Regression is the statistical workhorse — fitting linear relationships between a target and predictors, then evaluating uncertainty in the fit. We covered OLS as projection (Linear Algebra Module 5-6); here we treat it statistically: the sampling distribution of β̂, the t- and F-machinery, and the R² caveats.
Setup
y = Xβ + u, u ~ N(0, σ² I)β̂ = (XᵀX)⁻¹ Xᵀy
Sampling distribution of β̂
Under the OLS assumptions, β̂ is a linear function of y, hence normally distributed:
β̂ ~ N(β, σ² (XᵀX)⁻¹)
Standard errors of individual coefficients are square roots of the diagonal of σ²(XᵀX)⁻¹. We don't know σ², so we estimate it by s² = û'û / (n - k).
t-statistic and F-statistic
t_j = β̂_j / SE(β̂_j) ~ t_{n-k} (under H₀: β_j = 0)F = ((SSR_R - SSR_U) / q) / (SSR_U / (n - k)) ~ F_{q, n-k} (joint H₀)
The t tests one coefficient at a time; the F tests joint restrictions (e.g., 'all slopes equal zero').
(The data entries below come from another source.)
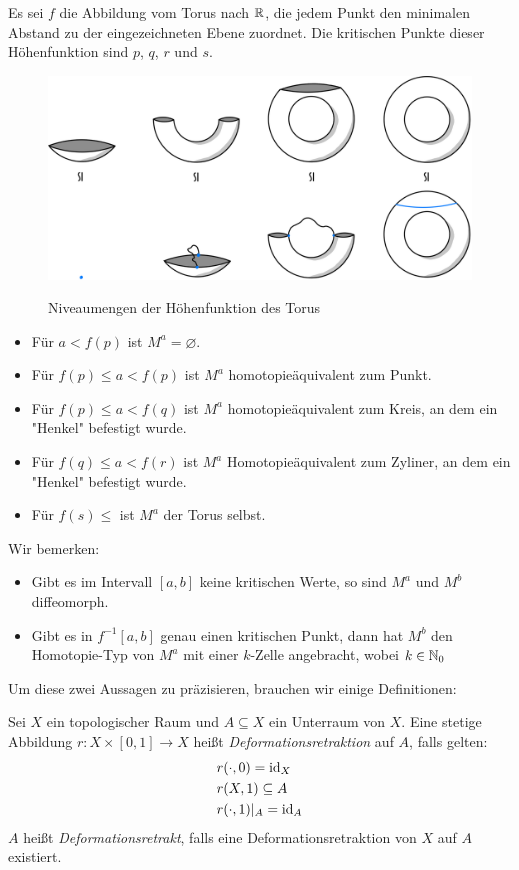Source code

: Es sei $f$ die Abbildung vom Torus nach ${ \mathbb R }$, die jedem Punkt den minimalen
Abstand zu der eingezeichneten Ebene zuordnet. 
Die kritischen Punkte dieser Höhenfunktion sind $p$, $q$, $r$ und $s$.

\begin{figure}[H]
    \centering
    \includegraphics[width=0.8\linewidth]{resources/Me-Diagram3-torus-example.jpeg}
    \label{fig:me-diagram3}
    \caption{Niveaumengen der Höhenfunktion des Torus}
\end{figure}

\begin{itemize}
    \item Für $a < f(p)$ ist $M^a = \varnothing$.
    \item Für $f(p) \leq a < f(p)$ ist $M^a$ homotopieäquivalent zum Punkt.
    \item Für $f(p) \leq a < f(q)$ ist $M^a$ homotopieäquivalent zum Kreis,
        an dem ein "Henkel" befestigt wurde.
    \item Für $f(q) \leq a < f(r)$ ist $M^a$ Homotopieäquivalent zum Zyliner,
        an dem ein "Henkel" befestigt wurde.
    \item Für $f(s) \leq$ ist $M^a$ der Torus selbst.
\end{itemize}

Wir bemerken: 
\begin{itemize}
    \item Gibt es im Intervall $[a, b]$ keine kritischen Werte, so sind $M^a$ und
        $M^b$ diffeomorph.
    \item Gibt es in $f^{-1}[a, b]$ genau einen kritischen Punkt, dann hat $M^b$ 
        den Homotopie-Typ von $M^a$ mit einer $k$-Zelle angebracht, wobei 
        $k \in { \mathbb N }_0$
\end{itemize}

Um diese zwei Aussagen zu präzisieren, brauchen wir einige Definitionen:

\begin{definition}[Deformationsretrakt]
    Sei $X$ ein topologischer Raum und $A \subseteq X$ ein Unterraum von $X$.
    Eine stetige Abbildung $r: X \times [0, 1] \rightarrow X$ heißt 
    \textit{Deformationsretraktion} auf $A$, falls gelten:
    \begin{align*}
        & r(\cdot, 0) = { \operatorname{id} }_X \\
        & r(X, 1) \subseteq A \\
        & r(\cdot, 1)|_A = { \operatorname{id} }_A \\
    \end{align*}
    $A$ heißt \textit{Deformationsretrakt}, falls eine Deformationsretraktion
    von $X$ auf $A$ existiert.
\end{definition}

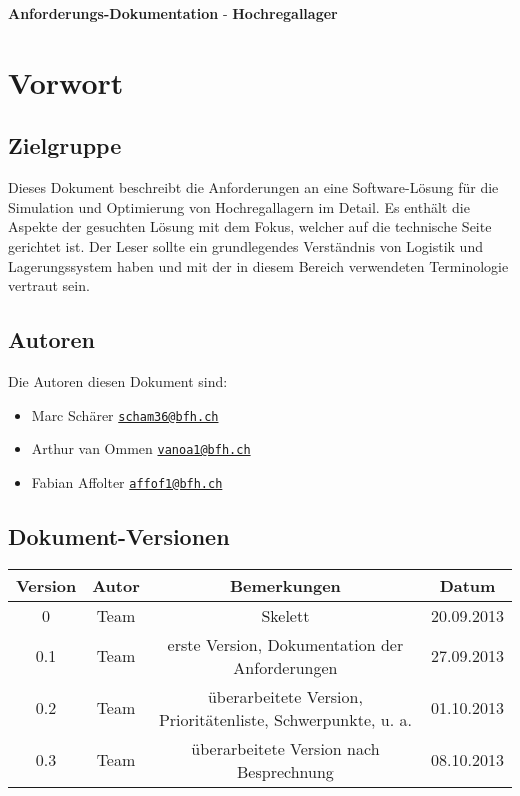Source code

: \documentclass[11pt,a4paper]{article}
\begin{document}
{\huge \textbf{Anforderungs-Dokumentation}} - \textbf{Hochregallager} \\
\tableofcontents

\section{Vorwort}
%
\subsection{Zielgruppe}
Dieses Dokument beschreibt die Anforderungen an eine Software-Lösung für die Simulation und Optimierung von Hochregallagern im Detail. Es enthält die Aspekte der gesuchten Lösung mit dem Fokus, welcher auf die technische Seite gerichtet ist. Der Leser sollte ein grundlegendes Verständnis von Logistik und Lagerungssystem haben und mit der in diesem Bereich verwendeten Terminologie vertraut sein. 
%
\subsection{Autoren}
Die Autoren diesen Dokument sind:
%
\begin{itemize}
  \item Marc Schärer \href{mailto:scham36@bfh.ch}{\nolinkurl{scham36@bfh.ch}}
  \item Arthur van Ommen \href{mailto:vanoa1@bfh.ch}{\nolinkurl{vanoa1@bfh.ch}}
  \item Fabian Affolter \href{mailto:affof11@bfh.ch}{\nolinkurl{affof1@bfh.ch}}
\end{itemize}
%
\subsection{Dokument-Versionen}

\begin{table}[h]

  \begin{center}
    \begin{tabular}{|c|c|c|c|}
      \hline
      \textbf{Version} & \textbf{Autor} & \textbf{Bemerkungen} & Datum\\
      \hline
      0 & Team & Skelett & 20.09.2013\\
      0.1 & Team & erste Version, Dokumentation der Anforderungen &  27.09.2013 \\
      0.2 & Team & überarbeitete Version, Prioritätenliste, Schwerpunkte, u. a. & 01.10.2013 \\
      0.3 & Team & überarbeitete Version nach Besprechnung & 08.10.2013 \\
      \hline
    \end{tabular}
  \end{center}
\end{table}
%
%
\end{document}
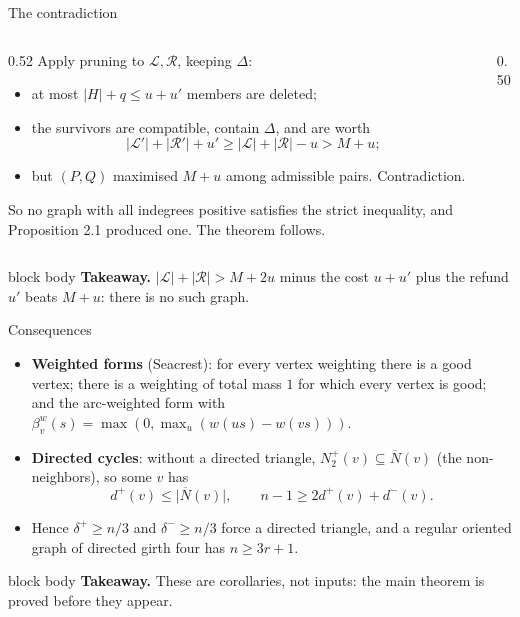 \documentclass[aspectratio=169,11pt]{beamer}
\newcommand{\abs}[1]{\lvert #1\rvert}
\newcommand{\takeaway}[1]{%
  \vfill
  \begin{beamercolorbox}[wd=\dimexpr\textwidth-9pt\relax,sep=4pt,rounded=true]{block body}
    \footnotesize\color{mainblue}\textbf{Takeaway.} \color{black}#1
  \end{beamercolorbox}}
\begin{document}
\begin{frame}{The contradiction}
  \small
  \begin{columns}[T]
  \begin{column}{0.52\textwidth}
    Apply pruning to $\mathcal L,\mathcal R$, keeping $\Delta$:
    \begin{itemize}
      \item at most $\abs H+q\le u+u'$ members are deleted;
      \item the survivors are compatible, contain $\Delta$, and are worth
        \[
          \abs{\mathcal L'}+\abs{\mathcal R'}+u'
          \ge\abs{\mathcal L}+\abs{\mathcal R}-u>M+u ;
        \]
      \item but $(P,Q)$ maximised $M+u$ among admissible pairs. Contradiction.
    \end{itemize}
    \medskip
    So no graph with all indegrees positive satisfies the strict inequality, and
    Proposition 2.1 produced one. The theorem follows.
  \end{column}
  \begin{column}{0.50\textwidth}
    \centering
    \scalebox{0.85}{}
  \end{column}
  \end{columns}
  \takeaway{$\abs{\mathcal L}+\abs{\mathcal R}>M+2u$ minus the cost $u+u'$ plus the refund $u'$
  beats $M+u$: there is no such graph.}
\end{frame}

\begin{frame}{Consequences}
  \small
  \begin{itemize}
    \item \textbf{Weighted forms} (Seacrest): for every vertex weighting there is a good vertex;
      there is a weighting of total mass $1$ for which every vertex is good; and the arc-weighted
      form with $\beta_v^w(s)=\max(0,\max_u(w(us)-w(vs)))$.
    \item \textbf{Directed cycles}: without a directed triangle, $N_2^+(v)\subseteq\overline N(v)$
      (the non-neighbors), so some $v$ has
      \[ d^+(v)\le\abs{\overline N(v)},\qquad n-1\ge 2d^+(v)+d^-(v). \]
    \item Hence $\delta^+\ge n/3$ and $\delta^-\ge n/3$ force a directed triangle, and a regular
      oriented graph of directed girth four has $n\ge3r+1$.
  \end{itemize}
  \takeaway{These are corollaries, not inputs: the main theorem is proved before they appear.}
\end{frame}
\end{document}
In large samples both distributions converge to z and χ²/q respectively.
R² and adjusted R²
R² = 1 - SSR / SSTAdj R² = 1 - (1 - R²)(n - 1)/(n - k - 1)
R² inflates with predictors
Adding any regressor — including pure noise — never decreases R². Adjusted R² penalises this. But neither is a model-quality measure: a perfect identity X = X gives R² = 1; a regression of return on lagged return at daily frequency typically gives R² ≈ 0.01, which is excellent for finance. Domain-relative R²s, not absolute thresholds.
Robust standard errors
Under heteroskedasticity (Var(uᵢ | X) varies), the classical SE formula is wrong. White's heteroskedasticity-consistent (HC0) estimator and its small-sample variants (HC1, HC2, HC3) replace σ²(XᵀX)⁻¹ with the sandwich (XᵀX)⁻¹ Xᵀ diag(û²) X (XᵀX)⁻¹. Use HC1 by default; HC3 if you have small samples or high-leverage observations.
Clustered standard errors
When observations are grouped (firm-year panels, household survey blocks), residuals within clusters are correlated. Cluster-robust SEs (Liang-Zeger 1986, Cameron-Miller 2015) replace diag(û²) with the within-cluster outer-product. Vital for panel data; failing to cluster typically halves the standard errors.
OLS as MLE
Under the Gaussian-errors assumption, OLS β̂ is also the MLE. The connection: maximising the Gaussian log-likelihood is equivalent to minimising the sum of squared residuals. This is why OLS attains the Cramér-Rao bound and is asymptotically efficient under correct specification.
Misspecification
- Omitted variable: β̂ for included regressors is biased.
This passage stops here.